El desparpajo con el que el Presidente y su gobierno abordan el problema económico fundamental revela su falta de empatía con la sociedad que presumen gobernar. De otra manera no se explica su ligereza, por así decir, para abordar cuestiones importantes vinculadas con la economía: el empleo y la ocupación, el ritmo y la consistencia del crecimiento económico o su vinculación con el comercio internacional, a pesar de que en prácticamente todo el globo los estados y los capitales no dejan de buscar senderos transitables para una globalización autista y en crisis; dilemas que para quienes nos gobiernan no reclaman atención ni estudio ya que, se asume, lo que no se ve no existe o, al menos, se presume su trivialidad. Así ocurre hoy con la inflación, que el Presidente cree exorcizar a voluntad, o con el mal llamado peso fuerte con el que el gobierno (se) enfrenta a los males económicos cuya relación con la realidad o con indicadores y perspectivas de la convulsa economía global es nula.
“Vender” estas ocurrencias como razones suficientes de buen gobierno sólo embrolla la necesaria reflexión sobre el estado real de la economía, complicando más el debate político si de lo que se trata es de construir unos sistemas productivos dinámicos, capaces de generar excedentes suficientes y oportunos para proteger a los más vulnerables y pobres cuya magnitud crece sin conmoverse ante las victorias del fideísmo presidencial.

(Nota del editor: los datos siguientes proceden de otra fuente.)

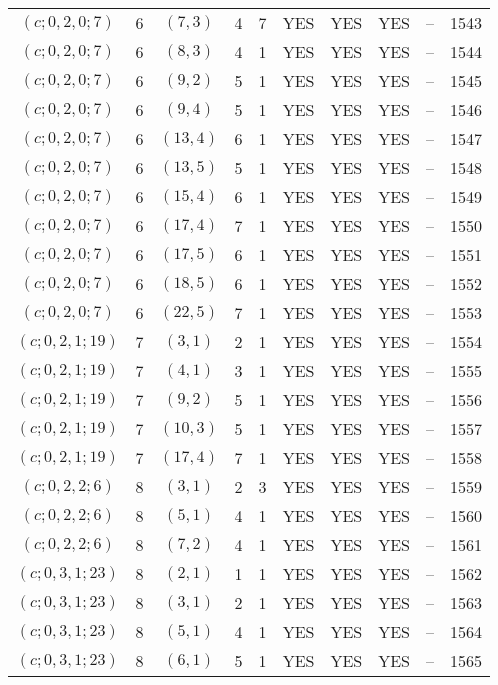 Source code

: \begin{longtable}{|c|c|c|c|c|c|c|c|c|c|}
$(c; 0, 2, 0; 7)$ & 6 & $(7, 3)$ & 4 & 7 & YES & YES & YES & -- & 1543\\
$(c; 0, 2, 0; 7)$ & 6 & $(8, 3)$ & 4 & 1 & YES & YES & YES & -- & 1544\\
$(c; 0, 2, 0; 7)$ & 6 & $(9, 2)$ & 5 & 1 & YES & YES & YES & -- & 1545\\
$(c; 0, 2, 0; 7)$ & 6 & $(9, 4)$ & 5 & 1 & YES & YES & YES & -- & 1546\\
$(c; 0, 2, 0; 7)$ & 6 & $(13, 4)$ & 6 & 1 & YES & YES & YES & -- & 1547\\
$(c; 0, 2, 0; 7)$ & 6 & $(13, 5)$ & 5 & 1 & YES & YES & YES & -- & 1548\\
$(c; 0, 2, 0; 7)$ & 6 & $(15, 4)$ & 6 & 1 & YES & YES & YES & -- & 1549\\
$(c; 0, 2, 0; 7)$ & 6 & $(17, 4)$ & 7 & 1 & YES & YES & YES & -- & 1550\\
$(c; 0, 2, 0; 7)$ & 6 & $(17, 5)$ & 6 & 1 & YES & YES & YES & -- & 1551\\
$(c; 0, 2, 0; 7)$ & 6 & $(18, 5)$ & 6 & 1 & YES & YES & YES & -- & 1552\\
$(c; 0, 2, 0; 7)$ & 6 & $(22, 5)$ & 7 & 1 & YES & YES & YES & -- & 1553\\
$(c; 0, 2, 1; 19)$ & 7 & $(3, 1)$ & 2 & 1 & YES & YES & YES & -- & 1554\\
$(c; 0, 2, 1; 19)$ & 7 & $(4, 1)$ & 3 & 1 & YES & YES & YES & -- & 1555\\
$(c; 0, 2, 1; 19)$ & 7 & $(9, 2)$ & 5 & 1 & YES & YES & YES & -- & 1556\\
$(c; 0, 2, 1; 19)$ & 7 & $(10, 3)$ & 5 & 1 & YES & YES & YES & -- & 1557\\
$(c; 0, 2, 1; 19)$ & 7 & $(17, 4)$ & 7 & 1 & YES & YES & YES & -- & 1558\\
$(c; 0, 2, 2; 6)$ & 8 & $(3, 1)$ & 2 & 3 & YES & YES & YES & -- & 1559\\
$(c; 0, 2, 2; 6)$ & 8 & $(5, 1)$ & 4 & 1 & YES & YES & YES & -- & 1560\\
$(c; 0, 2, 2; 6)$ & 8 & $(7, 2)$ & 4 & 1 & YES & YES & YES & -- & 1561\\
$(c; 0, 3, 1; 23)$ & 8 & $(2, 1)$ & 1 & 1 & YES & YES & YES & -- & 1562\\
$(c; 0, 3, 1; 23)$ & 8 & $(3, 1)$ & 2 & 1 & YES & YES & YES & -- & 1563\\
$(c; 0, 3, 1; 23)$ & 8 & $(5, 1)$ & 4 & 1 & YES & YES & YES & -- & 1564\\
$(c; 0, 3, 1; 23)$ & 8 & $(6, 1)$ & 5 & 1 & YES & YES & YES & -- & 1565\\

\end{longtable}
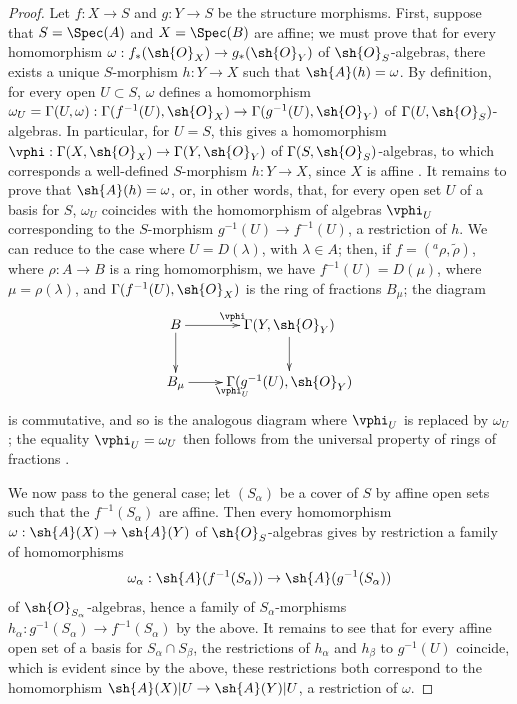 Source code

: \begin{proof}
Let $f:X\to S$ and $g:Y\to S$ be the structure morphisms.
First, suppose that $S=\Spec(A)$ and $X=\Spec(B)$ are affine; we must prove that for every homomorphism $\omega:f_*(\sh{O}_X)\to g_*(\sh{O}_Y)$ of $\sh{O}_S$-algebras, there exists a unique $S$-morphism $h:Y\to X$ such that $\sh{A}(h)=\omega$.
By definition, for every open $U\subset S$, $\omega$ defines a homomorphism $\omega_U=\Gamma(U,\omega):\Gamma(f^{-1}(U),\sh{O}_X)\to\Gamma(g^{-1}(U),\sh{O}_Y)$ of $\Gamma(U,\sh{O}_S)$-algebras.
In particular, for $U=S$, this gives a homomorphism $\vphi:\Gamma(X,\sh{O}_X)\to\Gamma(Y,\sh{O}_Y)$ of $\Gamma(S,\sh{O}_S)$-algebras, to which corresponds a well-defined $S$-morphism $h:Y\to X$, since $X$ is affine .
It remains to prove that $\sh{A}(h)=\omega$, or, in other words, that, for every open set $U$ of a basis for $S$, $\omega_U$ coincides with the homomorphism of algebras $\vphi_U$ corresponding to the $S$-morphism $g^{-1}(U)\to f^{-1}(U)$, a restriction of $h$.
We can reduce to the case where $U=D(\lambda)$, with $\lambda\in A$; then, if $f=({}^a\rho,\widetilde{\rho})$, where $\rho:A\to B$ is a ring homomorphism, we have $f^{-1}(U)=D(\mu)$, where $\mu=\rho(\lambda)$, and $\Gamma(f^{-1}(U),\sh{O}_X)$ is the ring of fractions $B_\mu$; the diagram
\[
  \xymatrix{
    B\ar[r]^\vphi\ar[d] &
    \Gamma(Y,\sh{O}_Y)\ar[d]\\
    B_\mu\ar[r]_{\vphi_U} &
    \Gamma(g^{-1}(U),\sh{O}_Y)
  }
\]
is commutative, and so is the analogous diagram where $\vphi_U$ is replaced by $\omega_U$; the equality $\vphi_U=\omega_U$ then follows from the universal property of rings of fractions .

We now pass to the general case; let $(S_\alpha)$ be a cover of $S$ by affine open sets
such that the $f^{-1}(S_\alpha)$ are affine.
Then every homomorphism $\omega:\sh{A}(X)\to\sh{A}(Y)$ of $\sh{O}_S$-algebras gives by restriction a family of homomorphisms
\[
  \omega_\alpha:\sh{A}(f^{-1}(S_\alpha))\to\sh{A}(g^{-1}(S_\alpha))
\]
of $\sh{O}_{S_\alpha}$-algebras, hence a family of $S_\alpha$-morphisms $h_\alpha:g^{-1}(S_\alpha)\to f^{-1}(S_\alpha)$ by the above.
It remains to see that for every affine open set of a basis for $S_\alpha\cap S_\beta$, the restrictions of $h_\alpha$ and $h_\beta$ to $g^{-1}(U)$ coincide, which is evident since by the above, these restrictions both correspond to the homomorphism $\sh{A}(X)|U\to\sh{A}(Y)|U$, a restriction of $\omega$.
\end{proof}

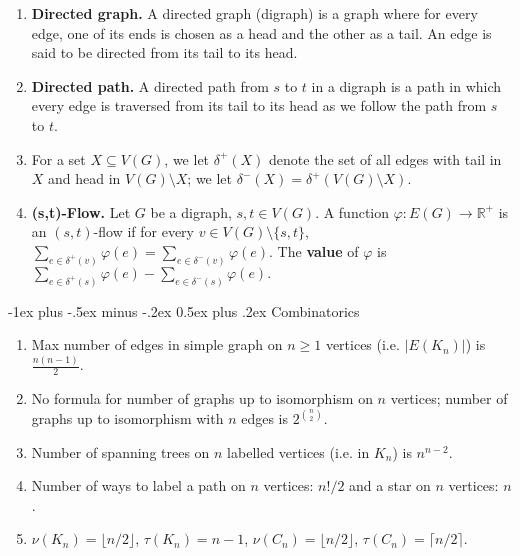 \documentclass[10pt,landscape]{article}
\makeatletter
\renewcommand{\section}{\@startsection{section}{1}{0mm}%
                                {-1ex plus -.5ex minus -.2ex}%
                                {0.5ex plus .2ex}%
                                {\normalfont\large\bfseries}}
\makeatother
\begin{document}
\begin{multicols}{3}
\begin{enumerate}
	\item \textbf{Directed graph.} A directed graph (digraph) is a graph where for every edge, one of its ends is chosen as a head and the other as a tail. An edge is said to be directed from its tail to its head.
	\item \textbf{Directed path.} A directed path from \( s \) to \( t \) in a digraph is a path in which every edge is traversed from its tail to its head as we follow the path from \( s \) to \( t \).
	\item For a set \( X \subseteq V(G) \), we let \( \delta ^{+} (X) \) denote the set of all edges with tail in \( X \) and head in \( V(G) \setminus X \); we let \( \delta ^{-} (X) = \delta ^{+} (V(G) \setminus X)  \).
	\item \textbf{(s,t)-Flow.} Let \( G \) be a digraph, \( s , t \in V(G) \). A function \( \varphi : E(G) \to \mathbb{R}^{+}  \) is an \( (s,t) \)-flow if for every \( v \in V(G) \setminus \{ s,t\}  \), \( \sum_{e \in \delta ^{+}(v) }^{}\varphi (e)= \sum_{e \in \delta ^{-} (v)}^{} \varphi (e) \). The \textbf{value} of \( \varphi  \) is \( \sum_{e \in \delta ^{+} (s)}^{}\varphi (e) - \sum_{e \in \delta ^{-} (s)}^{}\varphi (e). \)
\end{enumerate}
\section{Combinatorics}
\begin{enumerate}
	\item Max number of edges in simple graph on \( n \geq 1 \) vertices (i.e. \( |E(K_n)| \)) is \( \frac{n(n-1)}{2}  \).
	\item No formula for number of graphs up to isomorphism on \( n \) vertices; number of graphs up to isomorphism with \( n \) edges is \( 2^{\binom{n}{2} }  \).
	\item Number of spanning trees on \( n \) labelled vertices (i.e. in \( K_n \)) is \( n^{n-2}  \).
	\item Number of ways to label a path on \( n \) vertices: \( n! / 2 \) and a star on \( n \) vertices: \( n \).
	\item \( \nu(K_n) = \lfloor n / 2 \rfloor \), \( \tau (K_n) = n - 1 \), \( \nu (C_n) = \lfloor n / 2 \rfloor \), \( \tau (C_n) = \lceil n / 2 \rceil \).
	
	
	
	
	
\end{enumerate}

\end{multicols}
\end{document}
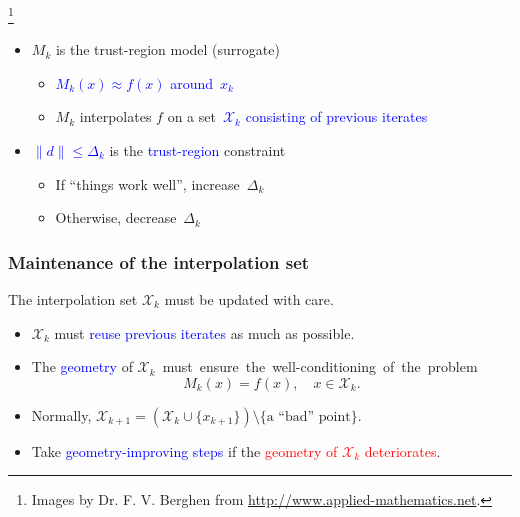 \documentclass[slidestop,mathserif,xcolor=dvipsnames]{beamer}
\newcommand\blfootnote[1]{%
  \begingroup
  \renewcommand\thefootnote{}\footnote{#1}%
  \addtocounter{footnote}{-1}%
  \endgroup
}
\newcommand{\blue}[1]{\textcolor{blue}{#1}}
\newcommand{\red}[1]{\textcolor{red}{#1}}
\begin{document}
\begin{frame}
\begin{beamerboxesrounded}[width=7cm,shadow=true]{}
\begin{equation*}
    \end{equation*}
    \end{beamerboxesrounded}
    \blfootnote{Images by Dr. F. V. Berghen from \url{http://www.applied-mathematics.net}.}
    \vspace{0.2ex}
\begin{itemize}
  \item $M_k$ is the trust-region model  (surrogate)
    \begin{itemize}
        \item \blue{$M_k(x)\approx f(x)$ around~$x_k$}
      \item  $M_k$ interpolates $f$ on a set~\blue{$\mathcal{X}_k$ consisting of previous iterates}
    \end{itemize}
\vspace{0.6ex}
  \item \blue{$\|d\|\le\Delta_k$} is the \blue{trust-region} constraint
      \begin{itemize}
          \item If ``things work well'', increase~$\Delta_k$
          \item Otherwise, decrease~$\Delta_k$
          \end{itemize}
\end{itemize}

\end{frame}


\begin{frame}
    \frametitle{Maintenance of the interpolation set}
    \vspace{2ex}
    The interpolation set $\mathcal{X}_k$ must be updated with care.
    \vspace{1ex}
    \begin{itemize}
        \item $\mathcal{X}_k$ must \blue{reuse previous iterates} as much as possible.
    \vspace{1ex}
\item The \blue{geometry} of \mbox{$\mathcal{X}_k$ must ensure the well-conditioning of~the~problem}
            \[
                M_k(x) = f(x), \quad x \in \mathcal{X}_k.
            \]
\item Normally, $\mathcal{X}_{k+1} = \left(\mathcal{X}_{k}\cup\{x_{k+1}\}\right) \setminus\{\text{a ``bad'' point}\}$.
    \vspace{1ex}
\item Take \blue{geometry-improving steps} if the \red{geometry of $\mathcal{X}_k$ deteriorates}.
    \end{itemize}
\end{frame}
\end{document}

Un gobierno que se despreocupa de la economía no es motivo de alivio, salvo para uno que otro liberal desvelado que todavía piensa que el gobierno y el Estado no resuelven nada porque ellos son el problema. En realidad, mientras más se desentienda el gobierno de gobernar, y argumente que nuestro poderío económico se basa en un peso cuyo valor depende de la elevación de unas tasas de interés de por sí altas, con cargo a una absurda teoría sobre la inflación en la que pocos en el mundo creen, mayores las condiciones para que la desconfianza se extienda y la incertidumbre abrume a más grupos y sectores.
La inversión sigue sin despuntar en la dirección y montos necesarios para poner en movimiento la maquinaria de la producción y el empleo, a pesar de que ha quedado acreditado que sin inversión no puede haber crecimiento sostenido, ocupación ni excedentes para construir futuros deseables y combatir indeseables realidades sociales. Pero todo esto es, si acaso, peccata minuta, exageraciones neoliberales de malignos despistados que no acaban de darse cuenta de que el paraíso prometido por el evangelio de Hayek está a la vuelta de la esquina, gracias al temple presidencial y la obsecuencia hacendaria, con la solícita asistencia de la Junta de Gobierno del Banco de México.
Mal augurio para una temporada en la que las tendencias a la inestabilidad y las derivas especulativas se hacen presentes; las tragedias de fin de sexenio, que muchos creíamos expulsadas de nuestros escenarios, vuelven con fueros y arrestos para cabalgar con otros jinetes del apocalipsis que las crisis y los bichos han hecho despertar. En economía, el autoengaño puede ser tan letal como la soberbia o la vanidad, “pecado favorito” del diablo.